RECORD EXCERPTS ->
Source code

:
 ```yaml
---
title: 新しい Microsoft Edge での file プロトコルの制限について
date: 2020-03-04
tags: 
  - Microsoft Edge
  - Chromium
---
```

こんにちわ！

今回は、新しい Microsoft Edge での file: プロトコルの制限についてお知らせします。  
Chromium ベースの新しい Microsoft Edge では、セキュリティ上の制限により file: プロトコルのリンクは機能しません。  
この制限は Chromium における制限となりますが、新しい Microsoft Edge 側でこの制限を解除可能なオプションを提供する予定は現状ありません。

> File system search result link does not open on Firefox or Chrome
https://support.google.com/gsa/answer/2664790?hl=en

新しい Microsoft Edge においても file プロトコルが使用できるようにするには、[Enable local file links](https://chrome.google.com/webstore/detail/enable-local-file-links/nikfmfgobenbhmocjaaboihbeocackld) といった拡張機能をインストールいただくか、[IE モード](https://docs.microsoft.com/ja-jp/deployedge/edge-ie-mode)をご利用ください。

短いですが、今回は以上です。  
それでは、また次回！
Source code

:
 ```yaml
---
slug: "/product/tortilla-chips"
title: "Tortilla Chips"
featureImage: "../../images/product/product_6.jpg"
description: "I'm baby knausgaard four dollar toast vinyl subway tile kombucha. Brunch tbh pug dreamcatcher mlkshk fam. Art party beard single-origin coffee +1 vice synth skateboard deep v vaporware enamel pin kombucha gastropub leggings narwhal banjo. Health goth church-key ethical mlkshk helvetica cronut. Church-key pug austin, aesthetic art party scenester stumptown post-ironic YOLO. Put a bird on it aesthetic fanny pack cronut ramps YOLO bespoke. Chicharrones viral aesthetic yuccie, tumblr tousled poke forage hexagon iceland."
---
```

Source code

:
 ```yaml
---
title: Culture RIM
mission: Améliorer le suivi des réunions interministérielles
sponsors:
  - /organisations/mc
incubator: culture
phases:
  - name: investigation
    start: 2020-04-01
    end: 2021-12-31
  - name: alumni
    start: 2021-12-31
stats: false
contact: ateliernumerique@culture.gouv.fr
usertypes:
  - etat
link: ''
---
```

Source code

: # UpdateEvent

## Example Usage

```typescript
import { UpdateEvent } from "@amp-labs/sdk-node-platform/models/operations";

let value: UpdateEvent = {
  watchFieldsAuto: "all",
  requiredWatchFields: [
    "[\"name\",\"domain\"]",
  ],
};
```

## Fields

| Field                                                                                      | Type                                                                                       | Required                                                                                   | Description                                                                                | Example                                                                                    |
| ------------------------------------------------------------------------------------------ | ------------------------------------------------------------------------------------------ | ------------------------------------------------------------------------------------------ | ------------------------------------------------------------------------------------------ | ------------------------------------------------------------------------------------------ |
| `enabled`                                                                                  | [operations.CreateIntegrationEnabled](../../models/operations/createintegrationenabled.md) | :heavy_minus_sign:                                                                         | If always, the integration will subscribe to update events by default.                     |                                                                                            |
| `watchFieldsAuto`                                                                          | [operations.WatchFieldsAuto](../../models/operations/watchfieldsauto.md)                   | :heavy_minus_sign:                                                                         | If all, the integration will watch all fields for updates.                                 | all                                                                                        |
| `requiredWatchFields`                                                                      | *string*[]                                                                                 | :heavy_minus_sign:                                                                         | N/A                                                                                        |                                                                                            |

WHAT THE EXERCISE ASKS ->
Please output all the lines above exactly as given.

SOLUTION TO THE PROBLEM ->
Source code

:
 ```yaml
---
title: 新しい Microsoft Edge での file プロトコルの制限について
date: 2020-03-04
tags: 
  - Microsoft Edge
  - Chromium
---
```

こんにちわ！

今回は、新しい Microsoft Edge での file: プロトコルの制限についてお知らせします。  
Chromium ベースの新しい Microsoft Edge では、セキュリティ上の制限により file: プロトコルのリンクは機能しません。  
この制限は Chromium における制限となりますが、新しい Microsoft Edge 側でこの制限を解除可能なオプションを提供する予定は現状ありません。

> File system search result link does not open on Firefox or Chrome
https://support.google.com/gsa/answer/2664790?hl=en

新しい Microsoft Edge においても file プロトコルが使用できるようにするには、[Enable local file links](https://chrome.google.com/webstore/detail/enable-local-file-links/nikfmfgobenbhmocjaaboihbeocackld) といった拡張機能をインストールいただくか、[IE モード](https://docs.microsoft.com/ja-jp/deployedge/edge-ie-mode)をご利用ください。

短いですが、今回は以上です。  
それでは、また次回！
Source code

:
 ```yaml
---
slug: "/product/tortilla-chips"
title: "Tortilla Chips"
featureImage: "../../images/product/product_6.jpg"
description: "I'm baby knausgaard four dollar toast vinyl subway tile kombucha. Brunch tbh pug dreamcatcher mlkshk fam. Art party beard single-origin coffee +1 vice synth skateboard deep v vaporware enamel pin kombucha gastropub leggings narwhal banjo. Health goth church-key ethical mlkshk helvetica cronut. Church-key pug austin, aesthetic art party scenester stumptown post-ironic YOLO. Put a bird on it aesthetic fanny pack cronut ramps YOLO bespoke. Chicharrones viral aesthetic yuccie, tumblr tousled poke forage hexagon iceland."
---
```

Source code

:
 ```yaml
---
title: Culture RIM
mission: Améliorer le suivi des réunions interministérielles
sponsors:
  - /organisations/mc
incubator: culture
phases:
  - name: investigation
    start: 2020-04-01
    end: 2021-12-31
  - name: alumni
    start: 2021-12-31
stats: false
contact: ateliernumerique@culture.gouv.fr
usertypes:
  - etat
link: ''
---
```

Source code

: # UpdateEvent

## Example Usage

```typescript
import { UpdateEvent } from "@amp-labs/sdk-node-platform/models/operations";

let value: UpdateEvent = {
  watchFieldsAuto: "all",
  requiredWatchFields: [
    "[\"name\",\"domain\"]",
  ],
};
```

## Fields

| Field                                                                                      | Type                                                                                       | Required                                                                                   | Description                                                                                | Example                                                                                    |
| ------------------------------------------------------------------------------------------ | ------------------------------------------------------------------------------------------ | ------------------------------------------------------------------------------------------ | ------------------------------------------------------------------------------------------ | ------------------------------------------------------------------------------------------ |
| `enabled`                                                                                  | [operations.CreateIntegrationEnabled](../../models/operations/createintegrationenabled.md) | :heavy_minus_sign:                                                                         | If always, the integration will subscribe to update events by default.                     |                                                                                            |
| `watchFieldsAuto`                                                                          | [operations.WatchFieldsAuto](../../models/operations/watchfieldsauto.md)                   | :heavy_minus_sign:                                                                         | If all, the integration will watch all fields for updates.                                 | all                                                                                        |
| `requiredWatchFields`                                                                      | *string*[]                                                                                 | :heavy_minus_sign:                                                                         | N/A                                                                                        |                                                                                            |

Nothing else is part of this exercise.